The cloud is no longer some distant, separate place. Yes, Amazon, Microsoft, and Google maintain unimaginably vast expanses of servers in cloud data centers around the world – as do thousands of SaaS providers. But those clouds and the services they deliver have become so entwined with customers’ on-prem operations, they’re now vital components of almost every enterprise IT estate.
This intermingling takes many forms. For starters, Amazon, Microsoft, and Google now enable you to snap off a piece of their platforms in the form of racks of managed servers that live in your data center, preloaded with the same software that powers public clouds. Some of these on-prem cloud outposts can offer access to the gamut of services hosted by the cloud mothership.
The enterprise data center is also veering toward the virtualized, containerized, ultra-scalable cloud model. For example, Dell, HPE, and Lenovo now offer on-prem clouds in the form of cloud infrastructure software running on pay-per-use hardware, overprovisioned to give you the headroom to increase capacity on the fly.
Meanwhile, the big three cloud players are starting to tackle edge computing, offering mini-cloud solutions that quash cloud latency by delivering compute power and services physically close to far-flung transportation hubs, medical facilities, manufacturing plants, and so on.

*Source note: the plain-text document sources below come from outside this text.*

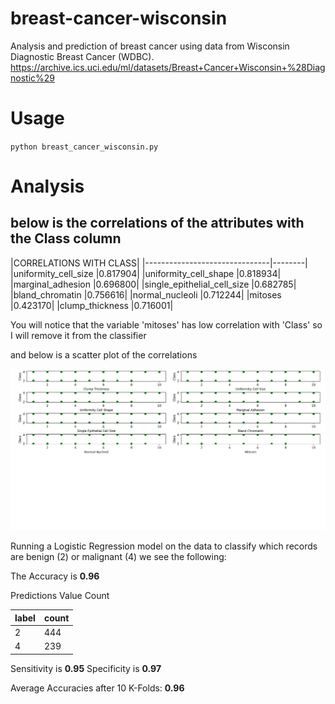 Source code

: # breast-cancer-wisconsin
Analysis and prediction of breast cancer using data from Wisconsin Diagnostic Breast Cancer (WDBC).
https://archive.ics.uci.edu/ml/datasets/Breast+Cancer+Wisconsin+%28Diagnostic%29

# Usage
`python breast_cancer_wisconsin.py`

#  Analysis
## below is the correlations of the attributes with the Class column


|CORRELATIONS WITH CLASS|
|-------------------------------|--------|
|uniformity_cell_size           |0.817904|
|uniformity_cell_shape          |0.818934|
|marginal_adhesion              |0.696800|
|single_epithelial_cell_size    |0.682785|
|bland_chromatin                |0.756616|
|normal_nucleoli                |0.712244|
|mitoses                        |0.423170|
|clump_thickness                |0.716001|

You will notice that the variable 'mitoses' has low correlation with 'Class' so I will remove it from the classifier

and below is a scatter plot of the correlations

![](corr.png)


Running a Logistic Regression model on the data to classify which records are benign (2) or malignant (4) we see the following:

The Accuracy is **0.96**

Predictions Value Count

|label   |count|
|--------|-----|
|2    |444|
|4    |239|

Sensitivity is **0.95**
Specificity is **0.97**

Average Accuracies after 10 K-Folds: **0.96**
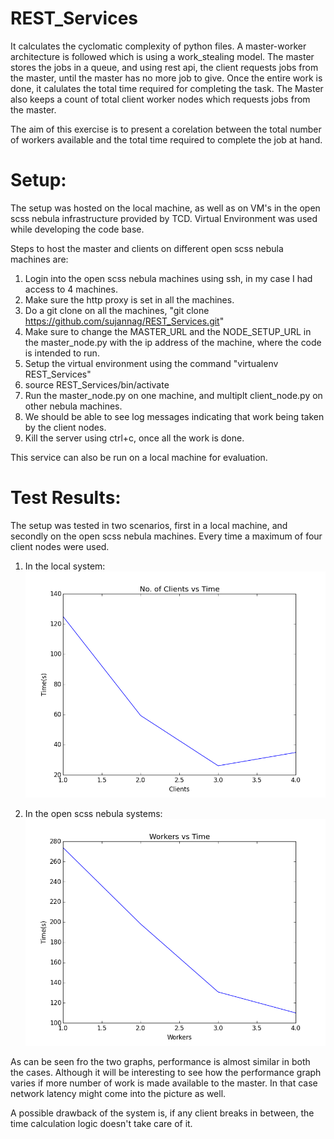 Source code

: # REST_Services

It calculates the cyclomatic complexity of python files. A master-worker architecture is followed which is using a work_stealing model. The master stores the jobs in a queue, and using rest api, the client requests jobs from the master, until the master has no more job to give. Once the entire work is done, it calulates the total time required for completing the task. The Master also keeps a count of total client worker nodes which requests jobs from the master. 

The aim of this exercise is to present a corelation between the total number of workers available and the total time required to complete the job at hand.

# Setup:
The setup was hosted on the local machine, as well as on VM's in the open scss nebula infrastructure provided by TCD. Virtual Environment was used while developing the code base. 

Steps to host the master and clients on different open scss nebula machines are:
1. Login into the open scss nebula machines using ssh, in my case I had access to 4 machines.
2. Make sure the http proxy is set in all the machines.
3. Do a git clone on all the machines, "git clone https://github.com/sujannag/REST_Services.git"
4. Make sure to change the MASTER_URL and the NODE_SETUP_URL in the master_node.py with the ip address of the machine, where the code is intended to run.
5. Setup the virtual environment using the command "virtualenv REST_Services"
6. source REST_Services/bin/activate
7. Run the master_node.py on one machine, and multiplt client_node.py on other nebula machines.
8. We should be able to see log messages indicating that work being taken by the client nodes.
9. Kill the server using ctrl+c, once all the work is done.

This service can also be run on a local machine for evaluation.

# Test Results:
The setup was tested in two scenarios, first in a local machine, and secondly on the open scss nebula machines.
Every time a maximum of four client nodes were used.

1. In the local system:
![alt name](https://github.com/sujannag/REST_Services/blob/master/CC_clients_master_local.png)

2. In the open scss nebula systems:
![alt name](https://github.com/sujannag/REST_Services/blob/master/CC_clients_master_nebula.png)

As can be seen fro the two graphs, performance is almost similar in both the cases.
Although it will be interesting to see how the performance graph varies if more number of work is made available to the master. In that case network latency might come into the picture as well.

A possible drawback of the system is, if any client breaks in between, the time calculation logic doesn't take care of it.

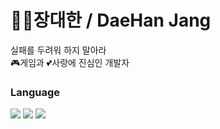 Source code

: # 👨‍💻장대한 / DaeHan Jang
실패를 두려워 하지 말아라\
🎮게임과 💕사랑에 진심인 개발자

### Language
<img src="https://img.shields.io/badge/C-A8B9CC?style=flat-square&logo=c&logoColor=white"/> <img src="https://img.shields.io/badge/C++-00599C?style=flat-square&logo=cplusplus&logoColor=white"/> <img src="https://img.shields.io/badge/C%23-7033FD?logo=Csharp&style=flat-square&logo=csharp&logoColor=white"/>

<!--
**DaeHanJang/DaeHanJang** is a ✨ _special_ ✨ repository because its `README.md` (this file) appears on your GitHub profile.

Here are some ideas to get you started:

- 🔭 I’m currently working on ...
- 🌱 I’m currently learning ...
- 👯 I’m looking to collaborate on ...
- 🤔 I’m looking for help with ...
- 💬 Ask me about ...
- 📫 How to reach me: ...
- 😄 Pronouns: ...
- ⚡ Fun fact: ...
-->
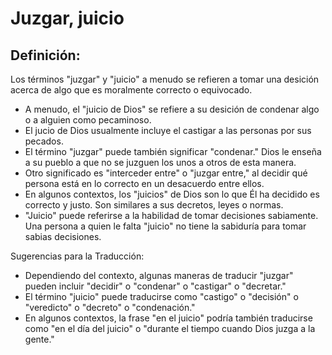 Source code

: # Juzgar,  juicio

## Definición: 

Los términos "juzgar" y "juicio" a menudo se refieren a tomar una desición acerca de algo que es moralmente correcto o equivocado.

* A menudo, el "juicio de Dios" se refiere a su desición de condenar algo o a alguien como pecaminoso.
* El jucio de Dios usualmente incluye el castigar a las personas por sus pecados.
* El término "juzgar" puede también significar "condenar."  Dios le enseña a su pueblo a que no se juzguen los unos a otros de esta manera.
* Otro significado es "interceder entre" o "juzgar entre," al decidir qué persona está en lo correcto en un desacuerdo entre ellos.
* En algunos contextos, los "juicios" de Dios son lo que Él ha decidido es correcto y justo.  Son similares a sus decretos, leyes o normas.
* "Juicio" puede referirse a la habilidad de tomar decisiones sabiamente. Una persona a quien le falta "juicio" no tiene la sabiduría para tomar sabias decisiones.

Sugerencias para la Traducción:

* Dependiendo del contexto, algunas maneras de traducir "juzgar" pueden incluir "decidir" o "condenar" o "castigar" o "decretar."
* El término "juicio" puede traducirse como "castigo" o "decisión" o "veredicto" o "decreto" o "condenación."
* En algunos contextos, la frase "en el juicio" podría también traducirse como "en el día del juicio" o "durante el tiempo cuando Dios juzga a la gente."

“Hybrid cloud” is the umbrella term for the endless combinations of on-prem and public clouds. In this Tech Spotlight, we dig into the complexities of hybrid cloud computing, with an emphasis on solving the challenges that arise from managing these intricate matrices of services and infrastructure. Along the way, we highlight “irresistible” cloud services that make the big public clouds so attractive in the first place.
The cloud has become the modern model of computing – agile, scalable, rife with API-accessible services that can be strung together into powerful, purpose-built applications. It’s not in the sky anymore. It’s at the foundation.